[Exercise details]:
Every entry, from first to last, is to be retyped without any alteration.

◇ ◇ ◇

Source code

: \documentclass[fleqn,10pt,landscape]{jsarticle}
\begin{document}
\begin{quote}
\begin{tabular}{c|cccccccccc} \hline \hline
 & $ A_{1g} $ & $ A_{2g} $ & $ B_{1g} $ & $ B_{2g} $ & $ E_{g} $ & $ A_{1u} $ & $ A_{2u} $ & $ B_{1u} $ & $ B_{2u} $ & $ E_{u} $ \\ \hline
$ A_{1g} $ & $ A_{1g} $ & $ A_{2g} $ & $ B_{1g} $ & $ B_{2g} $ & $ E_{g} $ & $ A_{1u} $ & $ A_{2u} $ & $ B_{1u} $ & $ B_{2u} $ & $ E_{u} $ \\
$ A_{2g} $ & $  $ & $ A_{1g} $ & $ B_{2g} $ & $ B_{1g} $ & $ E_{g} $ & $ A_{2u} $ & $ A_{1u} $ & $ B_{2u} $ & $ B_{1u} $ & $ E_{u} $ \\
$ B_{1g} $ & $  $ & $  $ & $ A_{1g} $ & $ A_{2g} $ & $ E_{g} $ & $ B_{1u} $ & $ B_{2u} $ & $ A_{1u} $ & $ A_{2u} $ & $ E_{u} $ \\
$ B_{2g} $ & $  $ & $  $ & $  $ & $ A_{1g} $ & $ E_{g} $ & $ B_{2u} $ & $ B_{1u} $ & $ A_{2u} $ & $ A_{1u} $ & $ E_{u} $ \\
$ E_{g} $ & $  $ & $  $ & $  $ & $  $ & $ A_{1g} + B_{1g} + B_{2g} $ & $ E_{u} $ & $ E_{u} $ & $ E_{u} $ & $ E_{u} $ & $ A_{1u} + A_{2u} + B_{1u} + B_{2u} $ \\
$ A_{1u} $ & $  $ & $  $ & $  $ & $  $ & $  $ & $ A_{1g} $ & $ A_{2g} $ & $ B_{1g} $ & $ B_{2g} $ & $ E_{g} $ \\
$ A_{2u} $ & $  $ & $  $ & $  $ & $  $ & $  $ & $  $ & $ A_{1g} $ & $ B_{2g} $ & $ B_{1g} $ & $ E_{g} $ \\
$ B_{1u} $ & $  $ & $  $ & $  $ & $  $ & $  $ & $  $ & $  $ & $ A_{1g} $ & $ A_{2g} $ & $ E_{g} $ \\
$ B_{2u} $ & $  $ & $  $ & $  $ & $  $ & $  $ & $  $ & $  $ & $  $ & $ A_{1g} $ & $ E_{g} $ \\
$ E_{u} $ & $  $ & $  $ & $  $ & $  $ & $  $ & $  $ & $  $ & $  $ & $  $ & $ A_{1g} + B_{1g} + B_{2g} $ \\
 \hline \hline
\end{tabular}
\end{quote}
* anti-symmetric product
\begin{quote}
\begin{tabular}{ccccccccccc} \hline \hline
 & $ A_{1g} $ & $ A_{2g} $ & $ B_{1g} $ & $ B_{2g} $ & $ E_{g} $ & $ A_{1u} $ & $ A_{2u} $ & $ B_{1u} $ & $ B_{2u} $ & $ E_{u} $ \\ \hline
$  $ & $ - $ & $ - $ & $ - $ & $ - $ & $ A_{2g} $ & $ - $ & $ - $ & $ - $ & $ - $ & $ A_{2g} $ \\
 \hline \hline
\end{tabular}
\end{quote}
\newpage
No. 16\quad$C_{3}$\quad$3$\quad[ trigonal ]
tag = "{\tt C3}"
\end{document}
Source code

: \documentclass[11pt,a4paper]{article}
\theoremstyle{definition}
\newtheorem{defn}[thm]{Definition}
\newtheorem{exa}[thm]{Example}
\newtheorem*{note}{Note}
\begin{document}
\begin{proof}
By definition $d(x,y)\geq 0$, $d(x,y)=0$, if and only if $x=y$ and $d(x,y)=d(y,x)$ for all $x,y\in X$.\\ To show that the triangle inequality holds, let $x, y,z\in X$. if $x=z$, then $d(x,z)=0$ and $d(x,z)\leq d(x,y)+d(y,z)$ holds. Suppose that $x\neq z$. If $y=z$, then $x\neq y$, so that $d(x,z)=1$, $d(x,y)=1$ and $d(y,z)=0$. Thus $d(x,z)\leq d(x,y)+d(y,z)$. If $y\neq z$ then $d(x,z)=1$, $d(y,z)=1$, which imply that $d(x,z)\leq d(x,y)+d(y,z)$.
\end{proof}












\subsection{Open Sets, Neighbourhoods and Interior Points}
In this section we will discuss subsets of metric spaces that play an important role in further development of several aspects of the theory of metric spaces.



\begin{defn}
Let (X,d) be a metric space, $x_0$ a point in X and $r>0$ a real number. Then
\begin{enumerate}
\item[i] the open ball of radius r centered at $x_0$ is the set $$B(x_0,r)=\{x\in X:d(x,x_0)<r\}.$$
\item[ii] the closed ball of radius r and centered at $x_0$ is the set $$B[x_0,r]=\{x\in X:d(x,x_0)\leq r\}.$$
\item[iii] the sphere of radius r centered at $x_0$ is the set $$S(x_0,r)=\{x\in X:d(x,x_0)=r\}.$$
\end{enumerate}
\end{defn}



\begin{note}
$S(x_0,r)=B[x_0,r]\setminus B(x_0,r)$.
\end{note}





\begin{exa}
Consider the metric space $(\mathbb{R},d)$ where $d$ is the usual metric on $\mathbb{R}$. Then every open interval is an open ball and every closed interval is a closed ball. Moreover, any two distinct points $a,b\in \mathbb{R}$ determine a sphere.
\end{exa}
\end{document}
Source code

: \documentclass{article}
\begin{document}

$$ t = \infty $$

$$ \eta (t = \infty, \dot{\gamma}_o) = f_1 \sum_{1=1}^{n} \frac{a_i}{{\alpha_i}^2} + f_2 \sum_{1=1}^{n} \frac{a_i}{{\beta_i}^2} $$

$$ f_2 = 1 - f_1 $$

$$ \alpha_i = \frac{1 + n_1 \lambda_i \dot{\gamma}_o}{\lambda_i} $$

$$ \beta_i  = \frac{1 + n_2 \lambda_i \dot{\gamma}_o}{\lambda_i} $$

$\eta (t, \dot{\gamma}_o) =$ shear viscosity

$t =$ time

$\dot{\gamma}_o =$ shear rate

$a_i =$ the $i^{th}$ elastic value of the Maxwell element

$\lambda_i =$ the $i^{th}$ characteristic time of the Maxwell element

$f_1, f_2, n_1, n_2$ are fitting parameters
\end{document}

◇ ◇ ◇

[Response to this task]:
Source code

: \documentclass[fleqn,10pt,landscape]{jsarticle}
\begin{document}
\begin{quote}
\begin{tabular}{c|cccccccccc} \hline \hline
 & $ A_{1g} $ & $ A_{2g} $ & $ B_{1g} $ & $ B_{2g} $ & $ E_{g} $ & $ A_{1u} $ & $ A_{2u} $ & $ B_{1u} $ & $ B_{2u} $ & $ E_{u} $ \\ \hline
$ A_{1g} $ & $ A_{1g} $ & $ A_{2g} $ & $ B_{1g} $ & $ B_{2g} $ & $ E_{g} $ & $ A_{1u} $ & $ A_{2u} $ & $ B_{1u} $ & $ B_{2u} $ & $ E_{u} $ \\
$ A_{2g} $ & $  $ & $ A_{1g} $ & $ B_{2g} $ & $ B_{1g} $ & $ E_{g} $ & $ A_{2u} $ & $ A_{1u} $ & $ B_{2u} $ & $ B_{1u} $ & $ E_{u} $ \\
$ B_{1g} $ & $  $ & $  $ & $ A_{1g} $ & $ A_{2g} $ & $ E_{g} $ & $ B_{1u} $ & $ B_{2u} $ & $ A_{1u} $ & $ A_{2u} $ & $ E_{u} $ \\
$ B_{2g} $ & $  $ & $  $ & $  $ & $ A_{1g} $ & $ E_{g} $ & $ B_{2u} $ & $ B_{1u} $ & $ A_{2u} $ & $ A_{1u} $ & $ E_{u} $ \\
$ E_{g} $ & $  $ & $  $ & $  $ & $  $ & $ A_{1g} + B_{1g} + B_{2g} $ & $ E_{u} $ & $ E_{u} $ & $ E_{u} $ & $ E_{u} $ & $ A_{1u} + A_{2u} + B_{1u} + B_{2u} $ \\
$ A_{1u} $ & $  $ & $  $ & $  $ & $  $ & $  $ & $ A_{1g} $ & $ A_{2g} $ & $ B_{1g} $ & $ B_{2g} $ & $ E_{g} $ \\
$ A_{2u} $ & $  $ & $  $ & $  $ & $  $ & $  $ & $  $ & $ A_{1g} $ & $ B_{2g} $ & $ B_{1g} $ & $ E_{g} $ \\
$ B_{1u} $ & $  $ & $  $ & $  $ & $  $ & $  $ & $  $ & $  $ & $ A_{1g} $ & $ A_{2g} $ & $ E_{g} $ \\
$ B_{2u} $ & $  $ & $  $ & $  $ & $  $ & $  $ & $  $ & $  $ & $  $ & $ A_{1g} $ & $ E_{g} $ \\
$ E_{u} $ & $  $ & $  $ & $  $ & $  $ & $  $ & $  $ & $  $ & $  $ & $  $ & $ A_{1g} + B_{1g} + B_{2g} $ \\
 \hline \hline
\end{tabular}
\end{quote}
* anti-symmetric product
\begin{quote}
\begin{tabular}{ccccccccccc} \hline \hline
 & $ A_{1g} $ & $ A_{2g} $ & $ B_{1g} $ & $ B_{2g} $ & $ E_{g} $ & $ A_{1u} $ & $ A_{2u} $ & $ B_{1u} $ & $ B_{2u} $ & $ E_{u} $ \\ \hline
$  $ & $ - $ & $ - $ & $ - $ & $ - $ & $ A_{2g} $ & $ - $ & $ - $ & $ - $ & $ - $ & $ A_{2g} $ \\
 \hline \hline
\end{tabular}
\end{quote}
\newpage
No. 16\quad$C_{3}$\quad$3$\quad[ trigonal ]
tag = "{\tt C3}"
\end{document}
Source code

: \documentclass[11pt,a4paper]{article}
\theoremstyle{definition}
\newtheorem{defn}[thm]{Definition}
\newtheorem{exa}[thm]{Example}
\newtheorem*{note}{Note}
\begin{document}
\begin{proof}
By definition $d(x,y)\geq 0$, $d(x,y)=0$, if and only if $x=y$ and $d(x,y)=d(y,x)$ for all $x,y\in X$.\\ To show that the triangle inequality holds, let $x, y,z\in X$. if $x=z$, then $d(x,z)=0$ and $d(x,z)\leq d(x,y)+d(y,z)$ holds. Suppose that $x\neq z$. If $y=z$, then $x\neq y$, so that $d(x,z)=1$, $d(x,y)=1$ and $d(y,z)=0$. Thus $d(x,z)\leq d(x,y)+d(y,z)$. If $y\neq z$ then $d(x,z)=1$, $d(y,z)=1$, which imply that $d(x,z)\leq d(x,y)+d(y,z)$.
\end{proof}












\subsection{Open Sets, Neighbourhoods and Interior Points}
In this section we will discuss subsets of metric spaces that play an important role in further development of several aspects of the theory of metric spaces.



\begin{defn}
Let (X,d) be a metric space, $x_0$ a point in X and $r>0$ a real number. Then
\begin{enumerate}
\item[i] the open ball of radius r centered at $x_0$ is the set $$B(x_0,r)=\{x\in X:d(x,x_0)<r\}.$$
\item[ii] the closed ball of radius r and centered at $x_0$ is the set $$B[x_0,r]=\{x\in X:d(x,x_0)\leq r\}.$$
\item[iii] the sphere of radius r centered at $x_0$ is the set $$S(x_0,r)=\{x\in X:d(x,x_0)=r\}.$$
\end{enumerate}
\end{defn}



\begin{note}
$S(x_0,r)=B[x_0,r]\setminus B(x_0,r)$.
\end{note}





\begin{exa}
Consider the metric space $(\mathbb{R},d)$ where $d$ is the usual metric on $\mathbb{R}$. Then every open interval is an open ball and every closed interval is a closed ball. Moreover, any two distinct points $a,b\in \mathbb{R}$ determine a sphere.
\end{exa}
\end{document}
Source code

: \documentclass{article}
\begin{document}

$$ t = \infty $$

$$ \eta (t = \infty, \dot{\gamma}_o) = f_1 \sum_{1=1}^{n} \frac{a_i}{{\alpha_i}^2} + f_2 \sum_{1=1}^{n} \frac{a_i}{{\beta_i}^2} $$

$$ f_2 = 1 - f_1 $$

$$ \alpha_i = \frac{1 + n_1 \lambda_i \dot{\gamma}_o}{\lambda_i} $$

$$ \beta_i  = \frac{1 + n_2 \lambda_i \dot{\gamma}_o}{\lambda_i} $$

$\eta (t, \dot{\gamma}_o) =$ shear viscosity

$t =$ time

$\dot{\gamma}_o =$ shear rate

$a_i =$ the $i^{th}$ elastic value of the Maxwell element

$\lambda_i =$ the $i^{th}$ characteristic time of the Maxwell element

$f_1, f_2, n_1, n_2$ are fitting parameters
\end{document}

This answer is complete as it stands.